47% of ex-employees still have access to business data – what can HR teams do about it?

Guest blog by Adrian Crawley, Northern European Director, SailPoint

With data breaches and hacks hitting the headlines almost weekly, C-suite executives are on high alert – and they’re not the only ones. When the cause of a breach can often be employee cybersecurity practices and a lack of visibility of who has access to what data, HR departments are naturally becoming implicated in the battle to prevent the fallout, both financial and reputational, of a breach.

A recent example from the UK illustrates the problem – with a major supermarket chain fighting an earlier ruling that made it liable for one disgruntled employee’s leak of the personal details of 100,000 colleagues online. While this battle continues through the courts, what is clear is that companies are currently considered to be vicariously liable for the actions of their employees and the security of both employee and consumer data. So what role can HR teams play in ensuring that incidents like these don’t happen in their own organisations?

Check you have all sets of keys

The truth is data breaches are often – perhaps predominantly – caused by simple, avoidable errors during day-to-day processes.

For example, companies often fail to consider whether employees can still access this information once their employment has been terminated, as seems to have been the case in the supermarket breach. While this should be easily avoidable, it continues to be a massive problem for businesses, as our own research reveals.

In SailPoint’s most recent Market Pulse Survey, we found that almost half (47%) of employees who leave a job still have access to their former organisation’s data via corporate accounts (17%), cloud storage (16%) or mobile devices (14%). That’s an astonishing figure. After all, no landlord would forget to ask their tenant to hand over their keys once they vacate a property, yet this is pretty much exactly what many – indeed, nearly 50% of businesses are doing with their former workers.

It only takes just one employee to cause massive, perhaps irreparable damage to a business’ reputation by accessing and sharing enormous volumes of sensitive data. As important as it is for HR and IT teams to work closely to onboard new employees as quickly as possible to maximise productivity, similarly they must act decisively to offboard employees leaving the business to ensure data remains secure.

Upskilling security processes to match portfolio careers

If your organisation has been lucky enough to avoid a serious data breach, that’s not necessarily cause for complacency.
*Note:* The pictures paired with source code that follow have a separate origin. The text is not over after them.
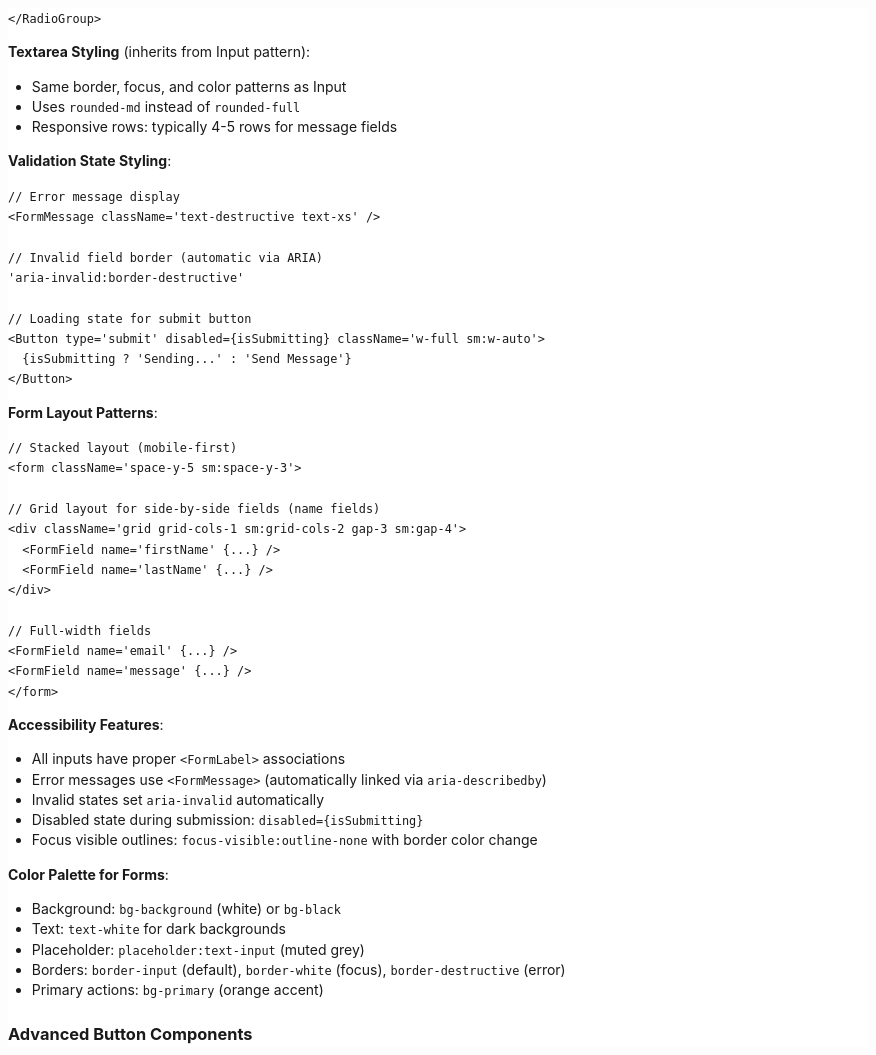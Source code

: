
```tsx
</RadioGroup>
```

**Textarea Styling** (inherits from Input pattern):
- Same border, focus, and color patterns as Input
- Uses `rounded-md` instead of `rounded-full`
- Responsive rows: typically 4-5 rows for message fields

**Validation State Styling**:
```tsx
// Error message display
<FormMessage className='text-destructive text-xs' />

// Invalid field border (automatic via ARIA)
'aria-invalid:border-destructive'

// Loading state for submit button
<Button type='submit' disabled={isSubmitting} className='w-full sm:w-auto'>
  {isSubmitting ? 'Sending...' : 'Send Message'}
</Button>
```

**Form Layout Patterns**:
```tsx
// Stacked layout (mobile-first)
<form className='space-y-5 sm:space-y-3'>

// Grid layout for side-by-side fields (name fields)
<div className='grid grid-cols-1 sm:grid-cols-2 gap-3 sm:gap-4'>
  <FormField name='firstName' {...} />
  <FormField name='lastName' {...} />
</div>

// Full-width fields
<FormField name='email' {...} />
<FormField name='message' {...} />
</form>
```

**Accessibility Features**:
- All inputs have proper `<FormLabel>` associations
- Error messages use `<FormMessage>` (automatically linked via `aria-describedby`)
- Invalid states set `aria-invalid` automatically
- Disabled state during submission: `disabled={isSubmitting}`
- Focus visible outlines: `focus-visible:outline-none` with border color change

**Color Palette for Forms**:
- Background: `bg-background` (white) or `bg-black`
- Text: `text-white` for dark backgrounds
- Placeholder: `placeholder:text-input` (muted grey)
- Borders: `border-input` (default), `border-white` (focus), `border-destructive` (error)
- Primary actions: `bg-primary` (orange accent)

### Advanced Button Components
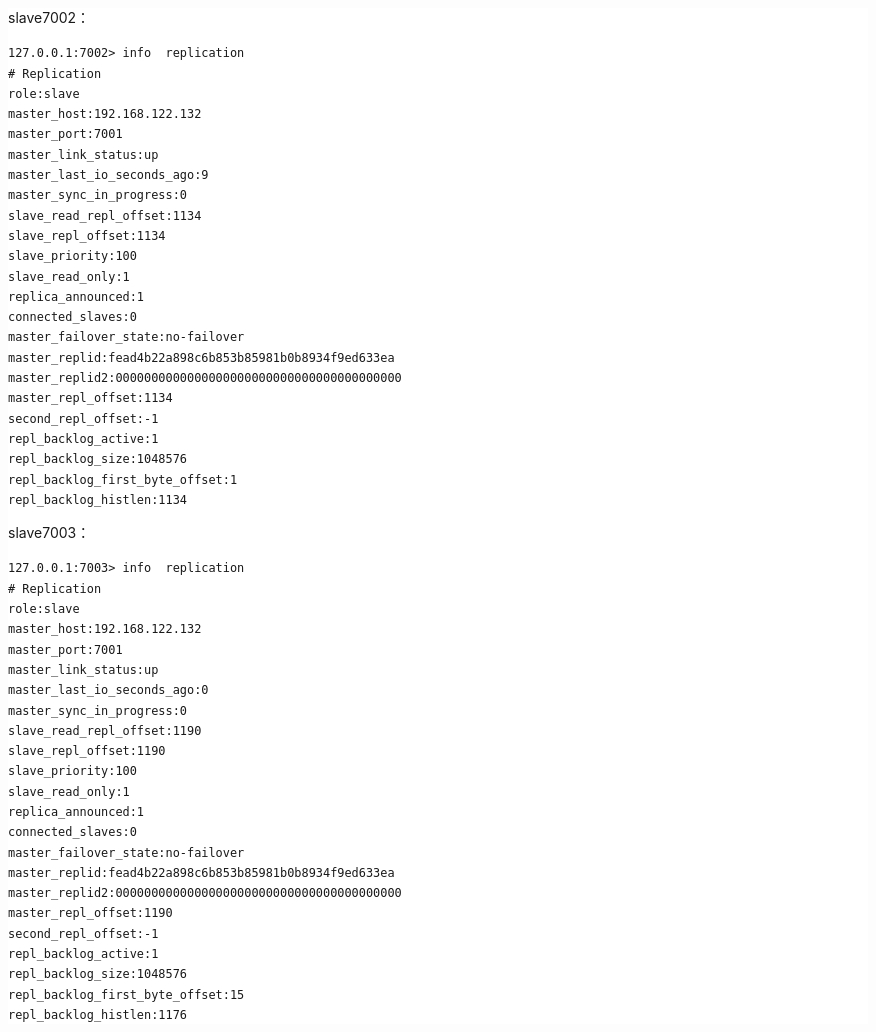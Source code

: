 slave7002：

```shell
127.0.0.1:7002> info  replication
# Replication
role:slave
master_host:192.168.122.132
master_port:7001
master_link_status:up
master_last_io_seconds_ago:9
master_sync_in_progress:0
slave_read_repl_offset:1134
slave_repl_offset:1134
slave_priority:100
slave_read_only:1
replica_announced:1
connected_slaves:0
master_failover_state:no-failover
master_replid:fead4b22a898c6b853b85981b0b8934f9ed633ea
master_replid2:0000000000000000000000000000000000000000
master_repl_offset:1134
second_repl_offset:-1
repl_backlog_active:1
repl_backlog_size:1048576
repl_backlog_first_byte_offset:1
repl_backlog_histlen:1134
```

slave7003：

```shell
127.0.0.1:7003> info  replication
# Replication
role:slave
master_host:192.168.122.132
master_port:7001
master_link_status:up
master_last_io_seconds_ago:0
master_sync_in_progress:0
slave_read_repl_offset:1190
slave_repl_offset:1190
slave_priority:100
slave_read_only:1
replica_announced:1
connected_slaves:0
master_failover_state:no-failover
master_replid:fead4b22a898c6b853b85981b0b8934f9ed633ea
master_replid2:0000000000000000000000000000000000000000
master_repl_offset:1190
second_repl_offset:-1
repl_backlog_active:1
repl_backlog_size:1048576
repl_backlog_first_byte_offset:15
repl_backlog_histlen:1176
```
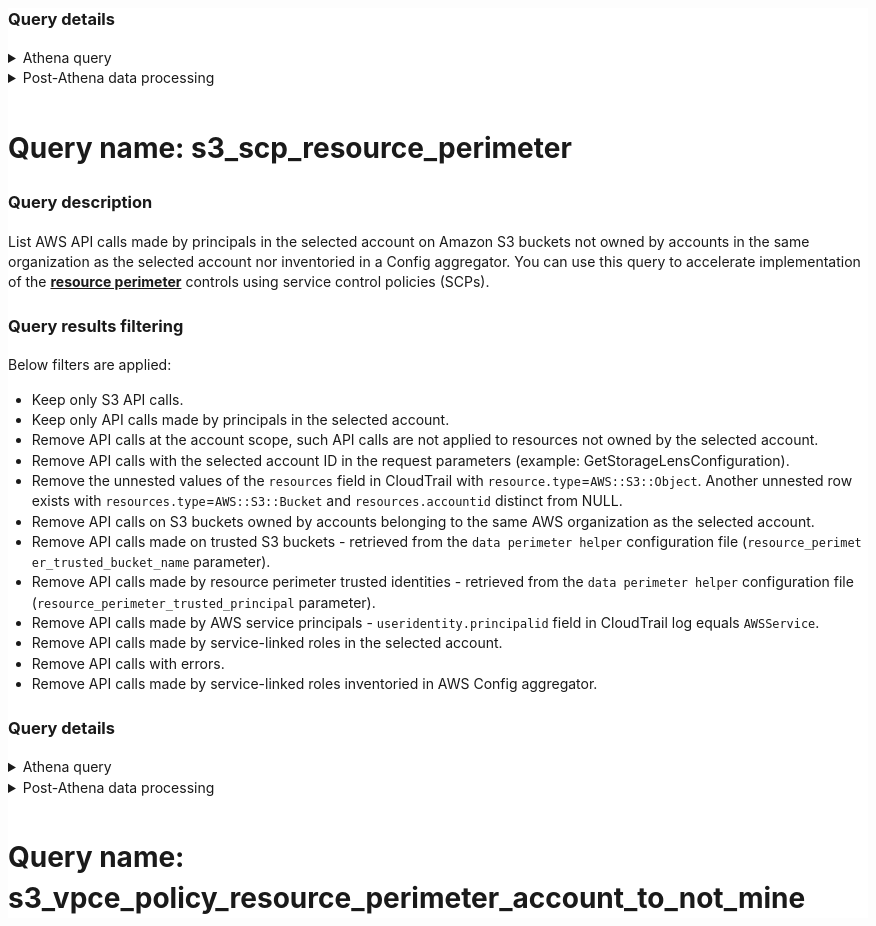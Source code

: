 

### Query details

<details><summary>Athena query</summary></details>

<details><summary>Post-Athena data processing</summary></details>



# Query name: s3_scp_resource_perimeter

### Query description

List AWS API calls made by principals in the selected account on Amazon S3 buckets not owned by accounts in the same organization as the selected account nor inventoried in a Config aggregator.
You can use this query to accelerate implementation of the [**resource perimeter**](https://aws.amazon.com/fr/blogs/security/establishing-a-data-perimeter-on-aws-allow-only-trusted-resources-from-my-organization/) controls using service control policies (SCPs).
    
### Query results filtering

Below filters are applied:
- Keep only S3 API calls.
- Keep only API calls made by principals in the selected account.
- Remove API calls at the account scope, such API calls are not applied to resources not owned by the selected account.
- Remove API calls with the selected account ID in the request parameters (example: GetStorageLensConfiguration).
- Remove the unnested values of the `resources` field in CloudTrail with `resource.type`=`AWS::S3::Object`. Another unnested row exists with `resources.type`=`AWS::S3::Bucket` and `resources.accountid` distinct from NULL.
- Remove API calls on S3 buckets owned by accounts belonging to the same AWS organization as the selected account.
- Remove API calls made on trusted S3 buckets - retrieved from the `data perimeter helper` configuration file (`resource_perimeter_trusted_bucket_name` parameter).
- Remove API calls made by resource perimeter trusted identities - retrieved from the `data perimeter helper` configuration file (`resource_perimeter_trusted_principal` parameter).
- Remove API calls made by AWS service principals - `useridentity.principalid` field in CloudTrail log equals `AWSService`.
- Remove API calls made by service-linked roles in the selected account.
- Remove API calls with errors.
- Remove API calls made by service-linked roles inventoried in AWS Config aggregator.


### Query details

<details><summary>Athena query</summary></details>

<details><summary>Post-Athena data processing</summary></details>



# Query name: s3_vpce_policy_resource_perimeter_account_to_not_mine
It may only be a matter of time before an employee accesses and leaks sensitive information, either maliciously or by accident.

This can seem a daunting task at first, especially if your IT teams currently spend significant amounts of time struggling with the complex question of who has access to what. This difficulty is often compounded when an organisation is going through a period of significant changes, for example during digital transformation projects, when a company may be making many new hires or employees changing roles.

Any change to the workforce – even the promotion or sideways move of a single employee – heightens the risk of a worker being able to access information or systems that they’re no longer authorised to view. As employees increasingly expand into T-shape or portfolio careers, the need to monitor and enforce a separation of duties increases. Similarly, it should be obvious that when an employee leaves, their access privileges are immediately revoked, but sadly we’ve seen how this often isn’t the case.
But there’s another side to the coin. When an organisation forgets or otherwise fails to update an employee’s access, they can leave ‘orphaned’ accounts, and these represent a particularly tempting target for hackers. That’s because hackers can use these as cover, hacking into unguarded, unwatched dormant accounts to steal sensitive data through seemingly legitimate access and without raising the alarm. Using an identity governance model that allows the HR and IT teams to centrally govern all access assigned to an employee can help ensure that these unmonitored vulnerabilities don’t develop.

Automating the onboarding and role change process

Faced with the growing complexity of access management, how can an organisation respond without further burdening already-overstretched HR teams?

The answer, as with so many other areas of business today, is through intelligent automation of access. Choosing the right identity governance solution means that an organisation can manage access far more effectively removing, at a stroke, the risk of forgetting to update access to business data and logins whenever an employee’s role changes or when they leave the company.

An effective identity governance system can also help you to manage potential security and compliance risks, while also ensuring that every digital identity throughout the organisation is kept secure. What’s more, they provide a far-enhanced level of oversight so that IT and other parties can easily keep track of who can access what data.

The learnings for HR teams is clear: take control of employee access to business data early, and ensure it consistenyly reflects their requirements. Don’t leave it until the horse has bolted before locking the stable door.